> **Exercise description**:
Go through the records and write each one out again exactly.

> **Data under study**:

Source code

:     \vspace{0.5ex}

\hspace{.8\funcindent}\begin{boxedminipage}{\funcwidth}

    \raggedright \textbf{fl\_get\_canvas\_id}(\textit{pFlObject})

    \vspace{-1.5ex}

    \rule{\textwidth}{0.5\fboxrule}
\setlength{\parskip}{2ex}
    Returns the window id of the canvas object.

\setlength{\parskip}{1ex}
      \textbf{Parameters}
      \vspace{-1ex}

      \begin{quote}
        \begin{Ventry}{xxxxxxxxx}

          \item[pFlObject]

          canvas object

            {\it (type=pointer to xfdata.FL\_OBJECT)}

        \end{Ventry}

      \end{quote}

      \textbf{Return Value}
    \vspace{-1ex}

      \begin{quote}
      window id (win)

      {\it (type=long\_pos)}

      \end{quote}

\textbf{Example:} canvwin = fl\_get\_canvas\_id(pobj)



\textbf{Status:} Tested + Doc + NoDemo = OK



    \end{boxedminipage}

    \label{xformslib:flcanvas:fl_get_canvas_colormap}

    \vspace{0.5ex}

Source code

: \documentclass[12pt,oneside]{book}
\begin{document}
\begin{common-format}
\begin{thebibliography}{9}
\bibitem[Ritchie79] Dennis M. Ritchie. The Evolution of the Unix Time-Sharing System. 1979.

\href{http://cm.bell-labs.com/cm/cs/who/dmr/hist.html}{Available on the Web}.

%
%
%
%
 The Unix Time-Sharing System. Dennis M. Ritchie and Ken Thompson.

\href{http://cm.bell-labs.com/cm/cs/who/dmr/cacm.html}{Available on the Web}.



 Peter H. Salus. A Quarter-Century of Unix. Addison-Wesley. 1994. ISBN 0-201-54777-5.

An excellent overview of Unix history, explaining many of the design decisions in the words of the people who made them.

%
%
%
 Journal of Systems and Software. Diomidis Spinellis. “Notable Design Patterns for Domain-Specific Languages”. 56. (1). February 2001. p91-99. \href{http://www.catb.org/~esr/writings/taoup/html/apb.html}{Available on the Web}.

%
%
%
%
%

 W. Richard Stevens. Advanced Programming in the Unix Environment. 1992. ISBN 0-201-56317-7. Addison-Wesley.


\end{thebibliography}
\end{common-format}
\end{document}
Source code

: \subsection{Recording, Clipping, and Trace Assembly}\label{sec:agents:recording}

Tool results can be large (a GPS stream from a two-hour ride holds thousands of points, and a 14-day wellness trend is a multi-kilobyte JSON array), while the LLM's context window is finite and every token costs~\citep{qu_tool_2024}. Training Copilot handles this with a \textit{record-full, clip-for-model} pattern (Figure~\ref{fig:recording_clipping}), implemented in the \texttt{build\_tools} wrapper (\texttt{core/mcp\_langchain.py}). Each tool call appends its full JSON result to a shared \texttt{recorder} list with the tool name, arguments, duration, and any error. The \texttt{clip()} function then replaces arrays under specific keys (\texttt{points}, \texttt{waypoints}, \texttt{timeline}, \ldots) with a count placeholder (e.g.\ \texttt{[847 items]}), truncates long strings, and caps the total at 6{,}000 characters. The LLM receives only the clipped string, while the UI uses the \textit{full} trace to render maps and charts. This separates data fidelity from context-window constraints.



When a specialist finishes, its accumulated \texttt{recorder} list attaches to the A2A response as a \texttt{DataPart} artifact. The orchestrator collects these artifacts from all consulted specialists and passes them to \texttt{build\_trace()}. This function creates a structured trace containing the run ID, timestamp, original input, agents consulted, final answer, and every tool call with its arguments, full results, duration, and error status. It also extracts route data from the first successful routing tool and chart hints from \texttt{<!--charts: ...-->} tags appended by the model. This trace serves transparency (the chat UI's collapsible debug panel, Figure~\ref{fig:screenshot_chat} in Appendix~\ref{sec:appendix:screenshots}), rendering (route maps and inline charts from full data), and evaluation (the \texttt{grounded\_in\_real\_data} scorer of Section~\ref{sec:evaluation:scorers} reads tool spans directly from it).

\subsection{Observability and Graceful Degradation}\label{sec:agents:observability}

> **Reply**:
Source code

:     \vspace{0.5ex}

\hspace{.8\funcindent}\begin{boxedminipage}{\funcwidth}

    \raggedright \textbf{fl\_get\_canvas\_id}(\textit{pFlObject})

    \vspace{-1.5ex}

    \rule{\textwidth}{0.5\fboxrule}
\setlength{\parskip}{2ex}
    Returns the window id of the canvas object.

\setlength{\parskip}{1ex}
      \textbf{Parameters}
      \vspace{-1ex}

      \begin{quote}
        \begin{Ventry}{xxxxxxxxx}

          \item[pFlObject]

          canvas object

            {\it (type=pointer to xfdata.FL\_OBJECT)}

        \end{Ventry}

      \end{quote}

      \textbf{Return Value}
    \vspace{-1ex}

      \begin{quote}
      window id (win)

      {\it (type=long\_pos)}

      \end{quote}

\textbf{Example:} canvwin = fl\_get\_canvas\_id(pobj)



\textbf{Status:} Tested + Doc + NoDemo = OK



    \end{boxedminipage}

    \label{xformslib:flcanvas:fl_get_canvas_colormap}

    \vspace{0.5ex}

Source code

: \documentclass[12pt,oneside]{book}
\begin{document}
\begin{common-format}
\begin{thebibliography}{9}
\bibitem[Ritchie79] Dennis M. Ritchie. The Evolution of the Unix Time-Sharing System. 1979.

\href{http://cm.bell-labs.com/cm/cs/who/dmr/hist.html}{Available on the Web}.

%
%
%
%
 The Unix Time-Sharing System. Dennis M. Ritchie and Ken Thompson.

\href{http://cm.bell-labs.com/cm/cs/who/dmr/cacm.html}{Available on the Web}.



 Peter H. Salus. A Quarter-Century of Unix. Addison-Wesley. 1994. ISBN 0-201-54777-5.

An excellent overview of Unix history, explaining many of the design decisions in the words of the people who made them.

%
%
%
 Journal of Systems and Software. Diomidis Spinellis. “Notable Design Patterns for Domain-Specific Languages”. 56. (1). February 2001. p91-99. \href{http://www.catb.org/~esr/writings/taoup/html/apb.html}{Available on the Web}.

%
%
%
%
%

 W. Richard Stevens. Advanced Programming in the Unix Environment. 1992. ISBN 0-201-56317-7. Addison-Wesley.


\end{thebibliography}
\end{common-format}
\end{document}
Source code

: \subsection{Recording, Clipping, and Trace Assembly}\label{sec:agents:recording}

Tool results can be large (a GPS stream from a two-hour ride holds thousands of points, and a 14-day wellness trend is a multi-kilobyte JSON array), while the LLM's context window is finite and every token costs~\citep{qu_tool_2024}. Training Copilot handles this with a \textit{record-full, clip-for-model} pattern (Figure~\ref{fig:recording_clipping}), implemented in the \texttt{build\_tools} wrapper (\texttt{core/mcp\_langchain.py}). Each tool call appends its full JSON result to a shared \texttt{recorder} list with the tool name, arguments, duration, and any error. The \texttt{clip()} function then replaces arrays under specific keys (\texttt{points}, \texttt{waypoints}, \texttt{timeline}, \ldots) with a count placeholder (e.g.\ \texttt{[847 items]}), truncates long strings, and caps the total at 6{,}000 characters. The LLM receives only the clipped string, while the UI uses the \textit{full} trace to render maps and charts. This separates data fidelity from context-window constraints.



When a specialist finishes, its accumulated \texttt{recorder} list attaches to the A2A response as a \texttt{DataPart} artifact. The orchestrator collects these artifacts from all consulted specialists and passes them to \texttt{build\_trace()}. This function creates a structured trace containing the run ID, timestamp, original input, agents consulted, final answer, and every tool call with its arguments, full results, duration, and error status. It also extracts route data from the first successful routing tool and chart hints from \texttt{<!--charts: ...-->} tags appended by the model. This trace serves transparency (the chat UI's collapsible debug panel, Figure~\ref{fig:screenshot_chat} in Appendix~\ref{sec:appendix:screenshots}), rendering (route maps and inline charts from full data), and evaluation (the \texttt{grounded\_in\_real\_data} scorer of Section~\ref{sec:evaluation:scorers} reads tool spans directly from it).

\subsection{Observability and Graceful Degradation}\label{sec:agents:observability}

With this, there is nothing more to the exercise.